What is expected
Could you show each line of the records that contains the word "rolling"?
··· Dataset records ···
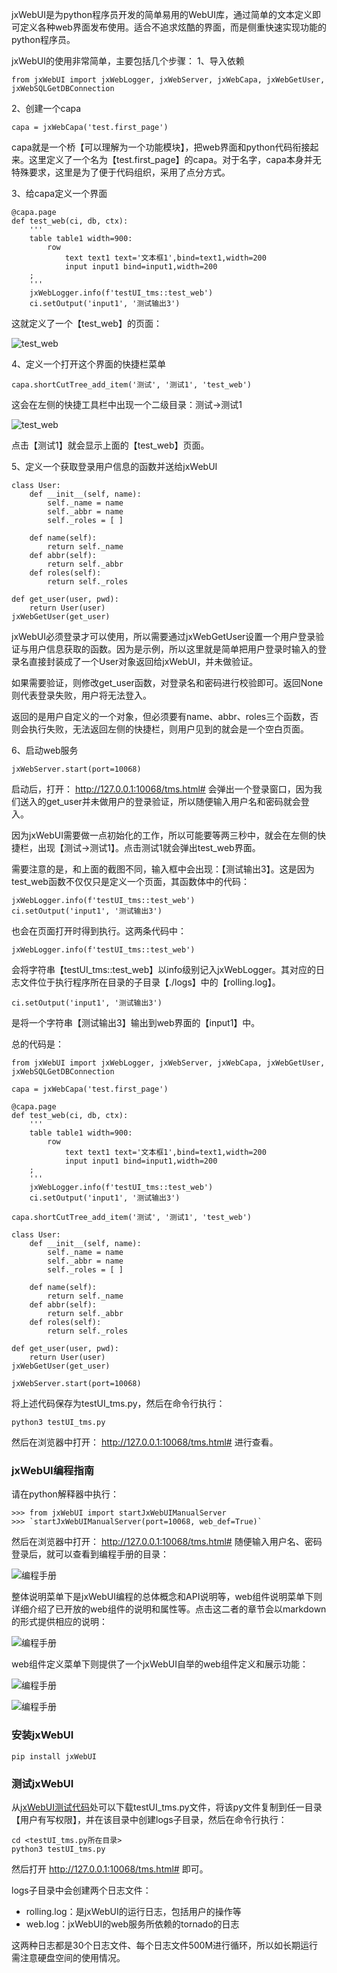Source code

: jxWebUI是为python程序员开发的简单易用的WebUI库，通过简单的文本定义即可定义各种web界面发布使用。适合不追求炫酷的界面，而是侧重快速实现功能的python程序员。

jxWebUI的使用非常简单，主要包括几个步骤：
1、导入依赖

	from jxWebUI import jxWebLogger, jxWebServer, jxWebCapa, jxWebGetUser, jxWebSQLGetDBConnection

2、创建一个capa

	capa = jxWebCapa('test.first_page')

capa就是一个桥【可以理解为一个功能模块】，把web界面和python代码衔接起来。这里定义了一个名为【test.first_page】的capa。对于名字，capa本身并无特殊要求，这里是为了便于代码组织，采用了点分方式。

3、给capa定义一个界面

	@capa.page  
	def test_web(ci, db, ctx):  
	    '''  
        table table1 width=900:
            row
                text text1 text='文本框1',bind=text1,width=200
                input input1 bind=input1,width=200
        ;
		'''
		jxWebLogger.info(f'testUI_tms::test_web')  
	    ci.setOutput('input1', '测试输出3')

这就定义了一个【test_web】的页面：

![test_web](http://115.29.52.95:10018/images/test_web_1.png)

4、定义一个打开这个界面的快捷栏菜单
  
	capa.shortCutTree_add_item('测试', '测试1', 'test_web')

这会在左侧的快捷工具栏中出现一个二级目录：测试->测试1

![test_web](http://115.29.52.95:10018/images/test_web_2.png)

点击【测试1】就会显示上面的【test_web】页面。

5、定义一个获取登录用户信息的函数并送给jxWebUI

	class User:  
	    def __init__(self, name):  
	        self._name = name  
	        self._abbr = name  
	        self._roles = [ ]  
	  
	    def name(self):  
	        return self._name  
	    def abbr(self):  
	        return self._abbr  
	    def roles(self):  
	        return self._roles  
	  
	def get_user(user, pwd):  
	    return User(user)  
	jxWebGetUser(get_user)

jxWebUI必须登录才可以使用，所以需要通过jxWebGetUser设置一个用户登录验证与用户信息获取的函数。因为是示例，所以这里就是简单把用户登录时输入的登录名直接封装成了一个User对象返回给jxWebUI，并未做验证。

如果需要验证，则修改get_user函数，对登录名和密码进行校验即可。返回None则代表登录失败，用户将无法登入。

返回的是用户自定义的一个对象，但必须要有name、abbr、roles三个函数，否则会执行失败，无法返回左侧的快捷栏，则用户见到的就会是一个空白页面。

6、启动web服务

	jxWebServer.start(port=10068)

启动后，打开： http://127.0.0.1:10068/tms.html# 会弹出一个登录窗口，因为我们送入的get_user并未做用户的登录验证，所以随便输入用户名和密码就会登入。

因为jxWebUI需要做一点初始化的工作，所以可能要等两三秒中，就会在左侧的快捷栏，出现【测试->测试1】。点击测试1就会弹出test_web界面。

需要注意的是，和上面的截图不同，输入框中会出现：【测试输出3】。这是因为test_web函数不仅仅只是定义一个页面，其函数体中的代码：

	jxWebLogger.info(f'testUI_tms::test_web')  
	ci.setOutput('input1', '测试输出3')

也会在页面打开时得到执行。这两条代码中：

	jxWebLogger.info(f'testUI_tms::test_web') 

会将字符串【testUI_tms::test_web】以info级别记入jxWebLogger。其对应的日志文件位于执行程序所在目录的子目录【./logs】中的【rolling.log】。

	ci.setOutput('input1', '测试输出3')

是将一个字符串【测试输出3】输出到web界面的【input1】中。

总的代码是：

	from jxWebUI import jxWebLogger, jxWebServer, jxWebCapa, jxWebGetUser, jxWebSQLGetDBConnection

	capa = jxWebCapa('test.first_page')

	@capa.page  
	def test_web(ci, db, ctx):  
	    '''  
        table table1 width=900:
            row
                text text1 text='文本框1',bind=text1,width=200
                input input1 bind=input1,width=200
        ;
		'''
		jxWebLogger.info(f'testUI_tms::test_web')  
	    ci.setOutput('input1', '测试输出3')
  
	capa.shortCutTree_add_item('测试', '测试1', 'test_web')

	class User:  
	    def __init__(self, name):  
	        self._name = name  
	        self._abbr = name  
	        self._roles = [ ]  
	  
	    def name(self):  
	        return self._name  
	    def abbr(self):  
	        return self._abbr  
	    def roles(self):  
	        return self._roles  
	  
	def get_user(user, pwd):  
	    return User(user)  
	jxWebGetUser(get_user)

	jxWebServer.start(port=10068)

将上述代码保存为testUI_tms.py，然后在命令行执行：

	python3 testUI_tms.py

然后在浏览器中打开： http://127.0.0.1:10068/tms.html# 进行查看。

### jxWebUI编程指南

请在python解释器中执行：

    >>> from jxWebUI import startJxWebUIManualServer
    >>> `startJxWebUIManualServer(port=10068, web_def=True)`
    
然后在浏览器中打开： http://127.0.0.1:10068/tms.html# 随便输入用户名、密码登录后，就可以查看到编程手册的目录：

![编程手册](http://115.29.52.95:10018/images/sc_1.png)

整体说明菜单下是jxWebUI编程的总体概念和API说明等，web组件说明菜单下则详细介绍了已开放的web组件的说明和属性等。点击这二者的章节会以markdown的形式提供相应的说明：

![编程手册](http://115.29.52.95:10018/images/sc_2.png)

web组件定义菜单下则提供了一个jxWebUI自举的web组件定义和展示功能：

![编程手册](http://115.29.52.95:10018/images/sc_3.png)

![编程手册](http://115.29.52.95:10018/images/sc_4.png)

### 安装jxWebUI

	pip install jxWebUI

### 测试jxWebUI

从[jxWebUI测试代码](http://115.29.52.95:10018/images/testUI_tms.py)处可以下载testUI_tms.py文件，将该py文件复制到任一目录【用户有写权限】，并在该目录中创建logs子目录，然后在命令行执行：

	cd <testUI_tms.py所在目录>
	python3 testUI_tms.py

然后打开 http://127.0.0.1:10068/tms.html# 即可。

logs子目录中会创建两个日志文件：

- rolling.log：是jxWebUI的运行日志，包括用户的操作等
- web.log：jxWebUI的web服务所依赖的tornado的日志

这两种日志都是30个日志文件、每个日志文件500M进行循环，所以如长期运行需注意硬盘空间的使用情况。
···
Response to the exercise
会将字符串【testUI_tms::test_web】以info级别记入jxWebLogger。其对应的日志文件位于执行程序所在目录的子目录【./logs】中的【rolling.log】。
- rolling.log：是jxWebUI的运行日志，包括用户的操作等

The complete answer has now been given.